Activity
Search the records for the word "state". Copy every line where it appears.

*** Input records Section Begins ***

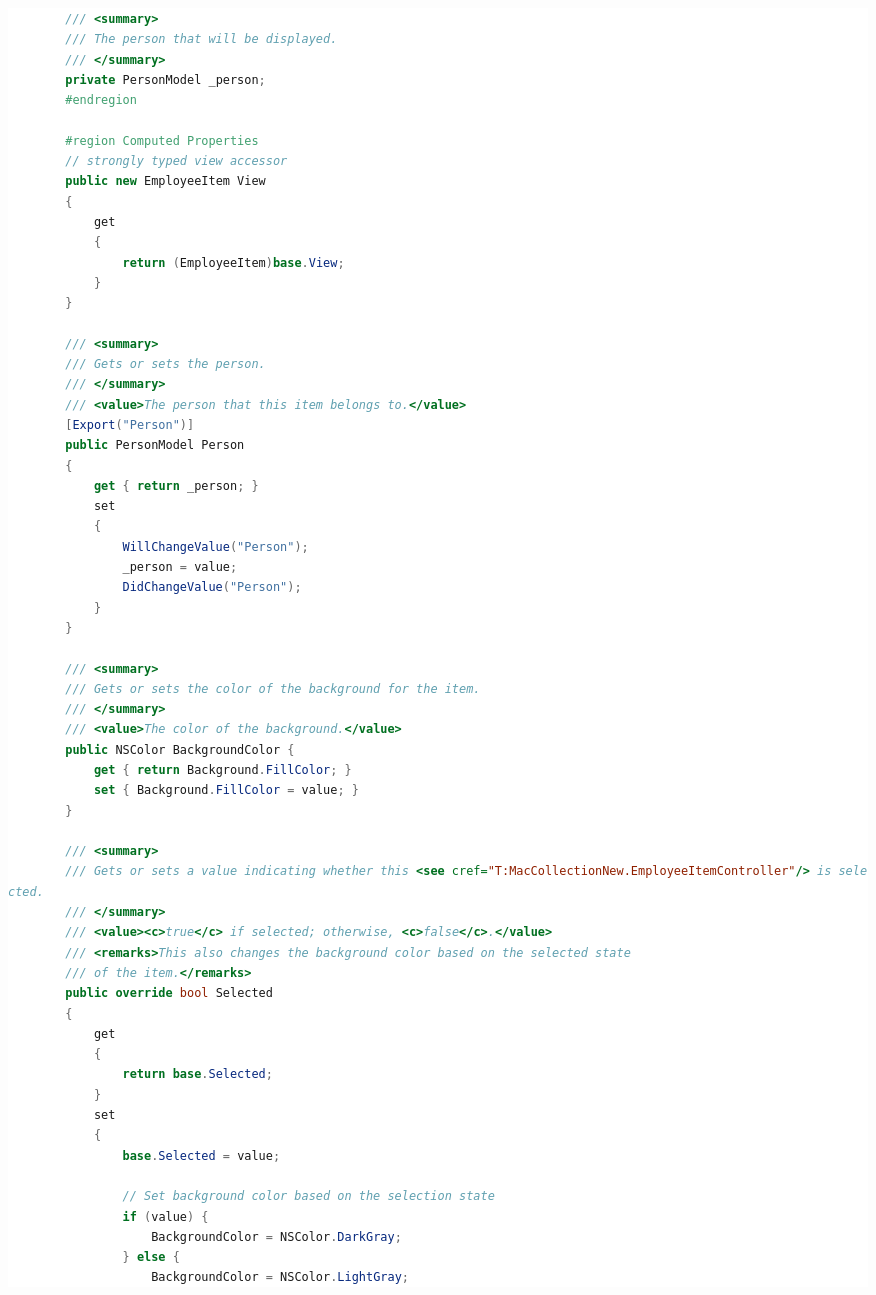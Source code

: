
 ```csharp
        /// <summary>
        /// The person that will be displayed.
        /// </summary>
        private PersonModel _person;
        #endregion

        #region Computed Properties
        // strongly typed view accessor
        public new EmployeeItem View
        {
            get
            {
                return (EmployeeItem)base.View;
            }
        }

        /// <summary>
        /// Gets or sets the person.
        /// </summary>
        /// <value>The person that this item belongs to.</value>
        [Export("Person")]
        public PersonModel Person
        {
            get { return _person; }
            set
            {
                WillChangeValue("Person");
                _person = value;
                DidChangeValue("Person");
            }
        }

        /// <summary>
        /// Gets or sets the color of the background for the item.
        /// </summary>
        /// <value>The color of the background.</value>
        public NSColor BackgroundColor {
            get { return Background.FillColor; }
            set { Background.FillColor = value; }
        }

        /// <summary>
        /// Gets or sets a value indicating whether this <see cref="T:MacCollectionNew.EmployeeItemController"/> is selected.
        /// </summary>
        /// <value><c>true</c> if selected; otherwise, <c>false</c>.</value>
        /// <remarks>This also changes the background color based on the selected state
        /// of the item.</remarks>
        public override bool Selected
        {
            get
            {
                return base.Selected;
            }
            set
            {
                base.Selected = value;

                // Set background color based on the selection state
                if (value) {
                    BackgroundColor = NSColor.DarkGray;
                } else {
                    BackgroundColor = NSColor.LightGray;
```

*** Input records Section Ends ***

Response area
        /// <remarks>This also changes the background color based on the selected state
                // Set background color based on the selection state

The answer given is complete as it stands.